• Your objective: Go to the line in the entries below that holds "77.80 % | 1.28 |" and repeat exactly from there through the line that holds "67.06 % | 1.27 |", inclusive.
━━━━━ Material for this task
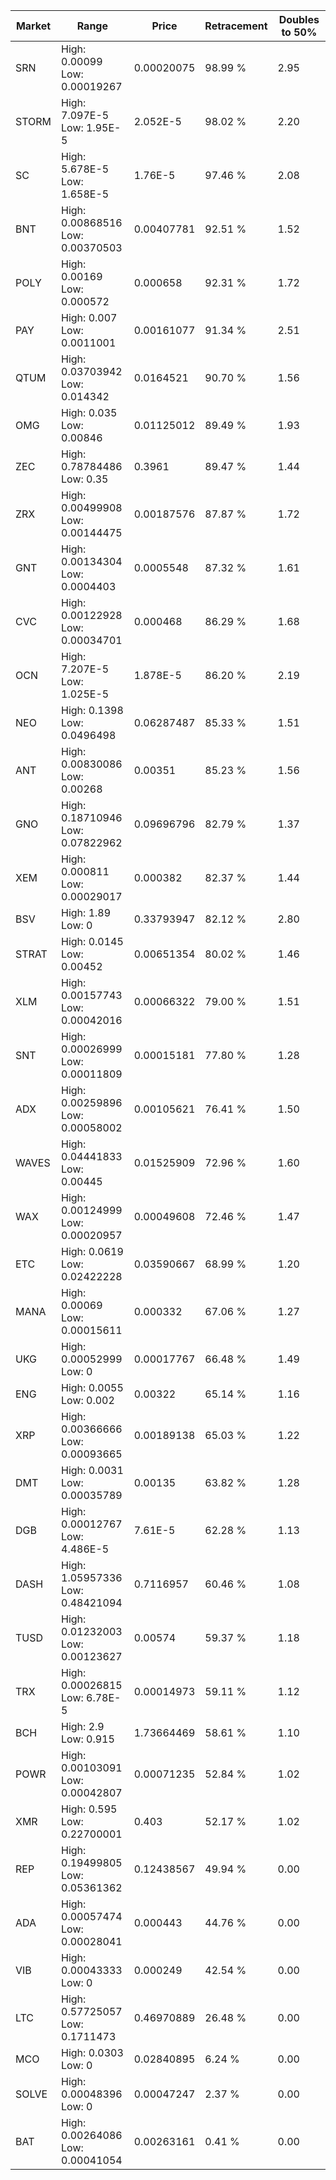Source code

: | Market | Range | Price| Retracement | Doubles to 50% |
| --- | --- | --- | --- | --- |
| SRN | High: 0.00099<br />Low: 0.00019267 | 0.00020075 | 98.99 % | 2.95 |
| STORM | High: 7.097E-5<br />Low: 1.95E-5 | 2.052E-5 | 98.02 % | 2.20 |
| SC | High: 5.678E-5<br />Low: 1.658E-5 | 1.76E-5 | 97.46 % | 2.08 |
| BNT | High: 0.00868516<br />Low: 0.00370503 | 0.00407781 | 92.51 % | 1.52 |
| POLY | High: 0.00169<br />Low: 0.000572 | 0.000658 | 92.31 % | 1.72 |
| PAY | High: 0.007<br />Low: 0.0011001 | 0.00161077 | 91.34 % | 2.51 |
| QTUM | High: 0.03703942<br />Low: 0.014342 | 0.0164521 | 90.70 % | 1.56 |
| OMG | High: 0.035<br />Low: 0.00846 | 0.01125012 | 89.49 % | 1.93 |
| ZEC | High: 0.78784486<br />Low: 0.35 | 0.3961 | 89.47 % | 1.44 |
| ZRX | High: 0.00499908<br />Low: 0.00144475 | 0.00187576 | 87.87 % | 1.72 |
| GNT | High: 0.00134304<br />Low: 0.0004403 | 0.0005548 | 87.32 % | 1.61 |
| CVC | High: 0.00122928<br />Low: 0.00034701 | 0.000468 | 86.29 % | 1.68 |
| OCN | High: 7.207E-5<br />Low: 1.025E-5 | 1.878E-5 | 86.20 % | 2.19 |
| NEO | High: 0.1398<br />Low: 0.0496498 | 0.06287487 | 85.33 % | 1.51 |
| ANT | High: 0.00830086<br />Low: 0.00268 | 0.00351 | 85.23 % | 1.56 |
| GNO | High: 0.18710946<br />Low: 0.07822962 | 0.09696796 | 82.79 % | 1.37 |
| XEM | High: 0.000811<br />Low: 0.00029017 | 0.000382 | 82.37 % | 1.44 |
| BSV | High: 1.89<br />Low: 0 | 0.33793947 | 82.12 % | 2.80 |
| STRAT | High: 0.0145<br />Low: 0.00452 | 0.00651354 | 80.02 % | 1.46 |
| XLM | High: 0.00157743<br />Low: 0.00042016 | 0.00066322 | 79.00 % | 1.51 |
| SNT | High: 0.00026999<br />Low: 0.00011809 | 0.00015181 | 77.80 % | 1.28 |
| ADX | High: 0.00259896<br />Low: 0.00058002 | 0.00105621 | 76.41 % | 1.50 |
| WAVES | High: 0.04441833<br />Low: 0.00445 | 0.01525909 | 72.96 % | 1.60 |
| WAX | High: 0.00124999<br />Low: 0.00020957 | 0.00049608 | 72.46 % | 1.47 |
| ETC | High: 0.0619<br />Low: 0.02422228 | 0.03590667 | 68.99 % | 1.20 |
| MANA | High: 0.00069<br />Low: 0.00015611 | 0.000332 | 67.06 % | 1.27 |
| UKG | High: 0.00052999<br />Low: 0 | 0.00017767 | 66.48 % | 1.49 |
| ENG | High: 0.0055<br />Low: 0.002 | 0.00322 | 65.14 % | 1.16 |
| XRP | High: 0.00366666<br />Low: 0.00093665 | 0.00189138 | 65.03 % | 1.22 |
| DMT | High: 0.0031<br />Low: 0.00035789 | 0.00135 | 63.82 % | 1.28 |
| DGB | High: 0.00012767<br />Low: 4.486E-5 | 7.61E-5 | 62.28 % | 1.13 |
| DASH | High: 1.05957336<br />Low: 0.48421094 | 0.7116957 | 60.46 % | 1.08 |
| TUSD | High: 0.01232003<br />Low: 0.00123627 | 0.00574 | 59.37 % | 1.18 |
| TRX | High: 0.00026815<br />Low: 6.78E-5 | 0.00014973 | 59.11 % | 1.12 |
| BCH | High: 2.9<br />Low: 0.915 | 1.73664469 | 58.61 % | 1.10 |
| POWR | High: 0.00103091<br />Low: 0.00042807 | 0.00071235 | 52.84 % | 1.02 |
| XMR | High: 0.595<br />Low: 0.22700001 | 0.403 | 52.17 % | 1.02 |
| REP | High: 0.19499805<br />Low: 0.05361362 | 0.12438567 | 49.94 % | 0.00 |
| ADA | High: 0.00057474<br />Low: 0.00028041 | 0.000443 | 44.76 % | 0.00 |
| VIB | High: 0.00043333<br />Low: 0 | 0.000249 | 42.54 % | 0.00 |
| LTC | High: 0.57725057<br />Low: 0.1711473 | 0.46970889 | 26.48 % | 0.00 |
| MCO | High: 0.0303<br />Low: 0 | 0.02840895 | 6.24 % | 0.00 |
| SOLVE | High: 0.00048396<br />Low: 0 | 0.00047247 | 2.37 % | 0.00 |
| BAT | High: 0.00264086<br />Low: 0.00041054 | 0.00263161 | 0.41 % | 0.00 |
━━━━━━━━━━
• The answer:
| SNT | High: 0.00026999<br />Low: 0.00011809 | 0.00015181 | 77.80 % | 1.28 |
| ADX | High: 0.00259896<br />Low: 0.00058002 | 0.00105621 | 76.41 % | 1.50 |
| WAVES | High: 0.04441833<br />Low: 0.00445 | 0.01525909 | 72.96 % | 1.60 |
| WAX | High: 0.00124999<br />Low: 0.00020957 | 0.00049608 | 72.46 % | 1.47 |
| ETC | High: 0.0619<br />Low: 0.02422228 | 0.03590667 | 68.99 % | 1.20 |
| MANA | High: 0.00069<br />Low: 0.00015611 | 0.000332 | 67.06 % | 1.27 |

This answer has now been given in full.